BEIJING, Feb. 27 (Xinhua) -- Consumer prices in China are going to stabilize and fall as market supplies improve and multiple government measures pay off, China's Ministry of Commerce said Thursday.
Wang Bin, an official with the Ministry of Commerce, told an online press conference that he expected consumer prices to top out as a result of increased supplies of major farm products and implementation of supportive policies such as tax cuts and logistics facilitation.
China's consumer price index (CPI), a main gauge of inflation, rose 5.4 percent year on year in January, up from 4.5 percent for December. Food prices went up 20.6 percent from a year ago, official data showed.
Wang said the January spike was structural and only took place because it was a special time, as the Spring Festival, in January this year but in February last year, had contributed to the increase due to a low comparison base.
Strong demand around the Spring Festival holiday, higher costs during the novel coronavirus epidemic, and high pork prices have also pushed up CPI level, Wang said.

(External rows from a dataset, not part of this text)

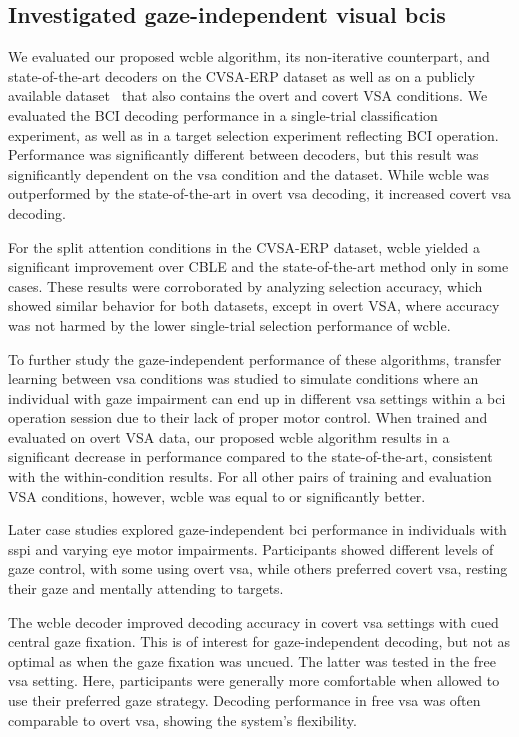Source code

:\subsection{Investigated gaze-independent visual \acsp{bci}}

We evaluated our proposed \ac{wcble} algorithm, its non-iterative
counterpart, and state-of-the-art decoders on the CVSA-ERP dataset as well as on a publicly available
dataset~\cite{Aloise2012} that also contains the overt and covert VSA conditions.
We evaluated the BCI decoding performance in a single-trial classification experiment,
as well as in a target selection experiment reflecting BCI operation.
Performance was significantly different between decoders, but this
result was significantly dependent on the \ac{vsa} condition and the dataset.
While \ac{wcble} was outperformed by the state-of-the-art in overt \ac{vsa}
decoding, it increased covert \ac{vsa} decoding.

For the split attention conditions in the CVSA-ERP
dataset, \ac{wcble} yielded a significant improvement over CBLE and the
state-of-the-art method only in some cases.
These results were corroborated by analyzing selection accuracy, which showed
similar behavior for both datasets, except in overt
VSA, where accuracy was not harmed by the lower
single-trial selection performance of \ac{wcble}.

To further study the gaze-independent performance of these algorithms, transfer
learning between \ac{vsa} conditions was studied to simulate conditions where an
individual with gaze impairment can end up in different \ac{vsa} settings within
a \ac{bci} operation session due to their lack of proper motor control.
When trained and evaluated on overt VSA data, our proposed \ac{wcble} algorithm
results in a significant decrease in performance compared to the state-of-the-art,
consistent with the within-condition results.
For all other pairs of training and evaluation VSA conditions, however,
\ac{wcble} was equal to or significantly better.

Later case studies explored gaze-independent
\ac{bci} performance in individuals with \ac{sspi} and varying eye motor impairments.
Participants showed different levels of gaze control, with some using overt
\ac{vsa}, while others preferred covert \ac{vsa}, resting their gaze and
mentally attending to targets.

The \ac{wcble} decoder improved decoding accuracy in covert
\ac{vsa} settings with cued central gaze fixation.
This is of interest for gaze-independent decoding, but not as optimal as when the
gaze fixation was uncued.
The latter was tested in the free \ac{vsa} setting.
Here, participants were generally more comfortable when allowed to use their
preferred gaze strategy.
Decoding performance in free \ac{vsa} was often comparable to overt \ac{vsa},
showing the system's flexibility.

Pork prices rose 116 percent year on year last month, contributing 2.76 percentage points to the CPI increase. The prices have been soaring in recent months, mainly caused by African swine fever and cyclical factors.
Prices of daily necessities in China are now generally stable, according to official survey results. On Feb. 26, prices of grain and edible oil in the country's 100 major wholesale farm produce markets both dropped 0.9 percent from the end of January, while prices of pork were down 0.1 percent.